Your response needs to be the data below, retyped exactly.

• _Stored entries_:
--- START ---
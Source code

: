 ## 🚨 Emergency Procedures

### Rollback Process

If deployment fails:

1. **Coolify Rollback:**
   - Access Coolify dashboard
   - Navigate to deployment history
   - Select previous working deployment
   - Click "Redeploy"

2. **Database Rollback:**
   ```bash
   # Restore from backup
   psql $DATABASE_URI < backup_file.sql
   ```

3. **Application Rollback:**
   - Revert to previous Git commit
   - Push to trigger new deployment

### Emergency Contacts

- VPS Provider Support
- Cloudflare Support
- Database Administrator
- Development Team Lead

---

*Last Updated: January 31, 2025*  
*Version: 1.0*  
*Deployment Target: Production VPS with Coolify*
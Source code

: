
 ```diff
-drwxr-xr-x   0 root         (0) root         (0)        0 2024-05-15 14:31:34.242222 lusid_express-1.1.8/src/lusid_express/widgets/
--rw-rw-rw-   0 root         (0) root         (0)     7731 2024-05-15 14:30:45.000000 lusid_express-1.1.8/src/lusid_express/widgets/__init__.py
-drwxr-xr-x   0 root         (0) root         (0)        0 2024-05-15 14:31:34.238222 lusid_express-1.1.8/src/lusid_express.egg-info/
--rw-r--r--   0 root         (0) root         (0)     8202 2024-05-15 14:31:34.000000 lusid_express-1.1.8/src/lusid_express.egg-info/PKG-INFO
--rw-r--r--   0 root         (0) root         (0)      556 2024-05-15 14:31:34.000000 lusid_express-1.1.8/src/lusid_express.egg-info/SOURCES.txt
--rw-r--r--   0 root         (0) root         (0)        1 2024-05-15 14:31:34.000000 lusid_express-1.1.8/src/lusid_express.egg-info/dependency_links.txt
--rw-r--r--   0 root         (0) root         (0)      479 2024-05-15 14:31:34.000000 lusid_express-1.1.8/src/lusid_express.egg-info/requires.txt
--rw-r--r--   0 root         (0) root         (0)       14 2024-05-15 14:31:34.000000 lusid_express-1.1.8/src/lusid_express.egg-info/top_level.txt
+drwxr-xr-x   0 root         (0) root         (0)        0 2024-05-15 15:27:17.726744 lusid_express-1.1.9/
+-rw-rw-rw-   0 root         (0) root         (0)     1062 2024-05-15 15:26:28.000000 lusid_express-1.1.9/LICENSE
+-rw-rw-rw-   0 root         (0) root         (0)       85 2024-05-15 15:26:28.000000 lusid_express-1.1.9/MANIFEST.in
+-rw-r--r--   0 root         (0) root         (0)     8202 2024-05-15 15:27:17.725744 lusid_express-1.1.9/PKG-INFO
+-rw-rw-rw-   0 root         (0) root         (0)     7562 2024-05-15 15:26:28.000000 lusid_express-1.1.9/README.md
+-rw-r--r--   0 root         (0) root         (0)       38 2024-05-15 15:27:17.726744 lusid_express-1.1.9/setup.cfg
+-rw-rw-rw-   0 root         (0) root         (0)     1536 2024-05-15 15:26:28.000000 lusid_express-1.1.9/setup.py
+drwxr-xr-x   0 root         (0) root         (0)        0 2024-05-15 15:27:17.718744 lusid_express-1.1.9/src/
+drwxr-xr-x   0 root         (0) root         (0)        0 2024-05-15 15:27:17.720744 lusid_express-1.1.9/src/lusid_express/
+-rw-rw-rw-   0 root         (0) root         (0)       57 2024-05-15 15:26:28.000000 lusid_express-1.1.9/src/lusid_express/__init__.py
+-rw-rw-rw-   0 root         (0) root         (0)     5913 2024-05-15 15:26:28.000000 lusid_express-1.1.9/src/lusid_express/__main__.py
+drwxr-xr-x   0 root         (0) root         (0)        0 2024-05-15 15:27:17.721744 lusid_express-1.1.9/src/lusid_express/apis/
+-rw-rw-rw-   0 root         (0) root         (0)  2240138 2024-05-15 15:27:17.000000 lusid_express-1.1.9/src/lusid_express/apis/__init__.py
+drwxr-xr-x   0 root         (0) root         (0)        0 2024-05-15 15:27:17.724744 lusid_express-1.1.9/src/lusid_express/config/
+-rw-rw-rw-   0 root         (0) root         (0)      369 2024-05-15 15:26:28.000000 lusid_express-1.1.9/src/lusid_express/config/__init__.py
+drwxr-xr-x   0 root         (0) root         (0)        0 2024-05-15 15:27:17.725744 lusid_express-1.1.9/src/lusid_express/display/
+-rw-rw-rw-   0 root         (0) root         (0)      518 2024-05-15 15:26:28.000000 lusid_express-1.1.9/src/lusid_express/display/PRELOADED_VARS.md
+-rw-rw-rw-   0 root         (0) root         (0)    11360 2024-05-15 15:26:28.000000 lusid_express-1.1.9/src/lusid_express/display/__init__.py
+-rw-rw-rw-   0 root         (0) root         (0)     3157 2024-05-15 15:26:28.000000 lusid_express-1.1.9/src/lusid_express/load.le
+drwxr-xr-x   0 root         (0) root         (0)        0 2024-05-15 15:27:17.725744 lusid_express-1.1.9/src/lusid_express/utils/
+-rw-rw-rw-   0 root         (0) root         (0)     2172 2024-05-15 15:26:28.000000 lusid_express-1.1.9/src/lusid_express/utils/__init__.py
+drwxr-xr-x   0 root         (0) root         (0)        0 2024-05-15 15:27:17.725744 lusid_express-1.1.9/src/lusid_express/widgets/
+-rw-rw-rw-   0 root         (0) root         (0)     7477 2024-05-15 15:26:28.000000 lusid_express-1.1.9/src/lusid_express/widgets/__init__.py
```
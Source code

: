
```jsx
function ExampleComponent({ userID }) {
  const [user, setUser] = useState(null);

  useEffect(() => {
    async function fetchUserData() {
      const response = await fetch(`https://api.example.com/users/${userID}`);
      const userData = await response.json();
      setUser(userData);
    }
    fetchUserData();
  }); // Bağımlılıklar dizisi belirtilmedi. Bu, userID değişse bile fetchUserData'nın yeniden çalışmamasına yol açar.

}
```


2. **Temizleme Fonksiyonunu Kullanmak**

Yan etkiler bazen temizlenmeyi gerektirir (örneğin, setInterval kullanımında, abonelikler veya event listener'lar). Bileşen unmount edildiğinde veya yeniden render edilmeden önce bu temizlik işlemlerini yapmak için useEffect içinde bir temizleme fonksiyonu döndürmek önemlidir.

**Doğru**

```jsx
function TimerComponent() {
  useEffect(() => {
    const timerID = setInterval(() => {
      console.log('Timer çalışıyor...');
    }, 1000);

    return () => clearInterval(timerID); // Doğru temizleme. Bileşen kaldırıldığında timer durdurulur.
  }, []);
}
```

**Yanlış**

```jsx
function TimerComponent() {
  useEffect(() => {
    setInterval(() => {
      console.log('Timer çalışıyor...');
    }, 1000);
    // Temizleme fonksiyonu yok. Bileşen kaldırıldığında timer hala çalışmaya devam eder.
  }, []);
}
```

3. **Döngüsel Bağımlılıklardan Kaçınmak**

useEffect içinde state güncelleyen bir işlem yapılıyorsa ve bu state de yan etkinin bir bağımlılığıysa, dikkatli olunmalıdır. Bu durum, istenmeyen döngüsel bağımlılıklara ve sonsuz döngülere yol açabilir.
--- END ---
• _Answer to the problem_:
Source code

: ## 🚨 Emergency Procedures

### Rollback Process

If deployment fails:

1. **Coolify Rollback:**
   - Access Coolify dashboard
   - Navigate to deployment history
   - Select previous working deployment
   - Click "Redeploy"

2. **Database Rollback:**
   ```bash
   # Restore from backup
   psql $DATABASE_URI < backup_file.sql
   ```

3. **Application Rollback:**
   - Revert to previous Git commit
   - Push to trigger new deployment

### Emergency Contacts

- VPS Provider Support
- Cloudflare Support
- Database Administrator
- Development Team Lead

---

*Last Updated: January 31, 2025*  
*Version: 1.0*  
*Deployment Target: Production VPS with Coolify*
Source code

:
 ```diff
-drwxr-xr-x   0 root         (0) root         (0)        0 2024-05-15 14:31:34.242222 lusid_express-1.1.8/src/lusid_express/widgets/
--rw-rw-rw-   0 root         (0) root         (0)     7731 2024-05-15 14:30:45.000000 lusid_express-1.1.8/src/lusid_express/widgets/__init__.py
-drwxr-xr-x   0 root         (0) root         (0)        0 2024-05-15 14:31:34.238222 lusid_express-1.1.8/src/lusid_express.egg-info/
--rw-r--r--   0 root         (0) root         (0)     8202 2024-05-15 14:31:34.000000 lusid_express-1.1.8/src/lusid_express.egg-info/PKG-INFO
--rw-r--r--   0 root         (0) root         (0)      556 2024-05-15 14:31:34.000000 lusid_express-1.1.8/src/lusid_express.egg-info/SOURCES.txt
--rw-r--r--   0 root         (0) root         (0)        1 2024-05-15 14:31:34.000000 lusid_express-1.1.8/src/lusid_express.egg-info/dependency_links.txt
--rw-r--r--   0 root         (0) root         (0)      479 2024-05-15 14:31:34.000000 lusid_express-1.1.8/src/lusid_express.egg-info/requires.txt
--rw-r--r--   0 root         (0) root         (0)       14 2024-05-15 14:31:34.000000 lusid_express-1.1.8/src/lusid_express.egg-info/top_level.txt
+drwxr-xr-x   0 root         (0) root         (0)        0 2024-05-15 15:27:17.726744 lusid_express-1.1.9/
+-rw-rw-rw-   0 root         (0) root         (0)     1062 2024-05-15 15:26:28.000000 lusid_express-1.1.9/LICENSE
+-rw-rw-rw-   0 root         (0) root         (0)       85 2024-05-15 15:26:28.000000 lusid_express-1.1.9/MANIFEST.in
+-rw-r--r--   0 root         (0) root         (0)     8202 2024-05-15 15:27:17.725744 lusid_express-1.1.9/PKG-INFO
+-rw-rw-rw-   0 root         (0) root         (0)     7562 2024-05-15 15:26:28.000000 lusid_express-1.1.9/README.md
+-rw-r--r--   0 root         (0) root         (0)       38 2024-05-15 15:27:17.726744 lusid_express-1.1.9/setup.cfg
+-rw-rw-rw-   0 root         (0) root         (0)     1536 2024-05-15 15:26:28.000000 lusid_express-1.1.9/setup.py
+drwxr-xr-x   0 root         (0) root         (0)        0 2024-05-15 15:27:17.718744 lusid_express-1.1.9/src/
+drwxr-xr-x   0 root         (0) root         (0)        0 2024-05-15 15:27:17.720744 lusid_express-1.1.9/src/lusid_express/
+-rw-rw-rw-   0 root         (0) root         (0)       57 2024-05-15 15:26:28.000000 lusid_express-1.1.9/src/lusid_express/__init__.py
+-rw-rw-rw-   0 root         (0) root         (0)     5913 2024-05-15 15:26:28.000000 lusid_express-1.1.9/src/lusid_express/__main__.py
+drwxr-xr-x   0 root         (0) root         (0)        0 2024-05-15 15:27:17.721744 lusid_express-1.1.9/src/lusid_express/apis/
+-rw-rw-rw-   0 root         (0) root         (0)  2240138 2024-05-15 15:27:17.000000 lusid_express-1.1.9/src/lusid_express/apis/__init__.py
+drwxr-xr-x   0 root         (0) root         (0)        0 2024-05-15 15:27:17.724744 lusid_express-1.1.9/src/lusid_express/config/
+-rw-rw-rw-   0 root         (0) root         (0)      369 2024-05-15 15:26:28.000000 lusid_express-1.1.9/src/lusid_express/config/__init__.py
+drwxr-xr-x   0 root         (0) root         (0)        0 2024-05-15 15:27:17.725744 lusid_express-1.1.9/src/lusid_express/display/
+-rw-rw-rw-   0 root         (0) root         (0)      518 2024-05-15 15:26:28.000000 lusid_express-1.1.9/src/lusid_express/display/PRELOADED_VARS.md
+-rw-rw-rw-   0 root         (0) root         (0)    11360 2024-05-15 15:26:28.000000 lusid_express-1.1.9/src/lusid_express/display/__init__.py
+-rw-rw-rw-   0 root         (0) root         (0)     3157 2024-05-15 15:26:28.000000 lusid_express-1.1.9/src/lusid_express/load.le
+drwxr-xr-x   0 root         (0) root         (0)        0 2024-05-15 15:27:17.725744 lusid_express-1.1.9/src/lusid_express/utils/
+-rw-rw-rw-   0 root         (0) root         (0)     2172 2024-05-15 15:26:28.000000 lusid_express-1.1.9/src/lusid_express/utils/__init__.py
+drwxr-xr-x   0 root         (0) root         (0)        0 2024-05-15 15:27:17.725744 lusid_express-1.1.9/src/lusid_express/widgets/
+-rw-rw-rw-   0 root         (0) root         (0)     7477 2024-05-15 15:26:28.000000 lusid_express-1.1.9/src/lusid_express/widgets/__init__.py
```
Source code

:
```jsx
function ExampleComponent({ userID }) {
  const [user, setUser] = useState(null);

  useEffect(() => {
    async function fetchUserData() {
      const response = await fetch(`https://api.example.com/users/${userID}`);
      const userData = await response.json();
      setUser(userData);
    }
    fetchUserData();
  }); // Bağımlılıklar dizisi belirtilmedi. Bu, userID değişse bile fetchUserData'nın yeniden çalışmamasına yol açar.

}
```


2. **Temizleme Fonksiyonunu Kullanmak**

Yan etkiler bazen temizlenmeyi gerektirir (örneğin, setInterval kullanımında, abonelikler veya event listener'lar). Bileşen unmount edildiğinde veya yeniden render edilmeden önce bu temizlik işlemlerini yapmak için useEffect içinde bir temizleme fonksiyonu döndürmek önemlidir.

**Doğru**

```jsx
function TimerComponent() {
  useEffect(() => {
    const timerID = setInterval(() => {
      console.log('Timer çalışıyor...');
    }, 1000);

    return () => clearInterval(timerID); // Doğru temizleme. Bileşen kaldırıldığında timer durdurulur.
  }, []);
}
```

**Yanlış**

```jsx
function TimerComponent() {
  useEffect(() => {
    setInterval(() => {
      console.log('Timer çalışıyor...');
    }, 1000);
    // Temizleme fonksiyonu yok. Bileşen kaldırıldığında timer hala çalışmaya devam eder.
  }, []);
}
```

3. **Döngüsel Bağımlılıklardan Kaçınmak**

useEffect içinde state güncelleyen bir işlem yapılıyorsa ve bu state de yan etkinin bir bağımlılığıysa, dikkatli olunmalıdır. Bu durum, istenmeyen döngüsel bağımlılıklara ve sonsuz döngülere yol açabilir.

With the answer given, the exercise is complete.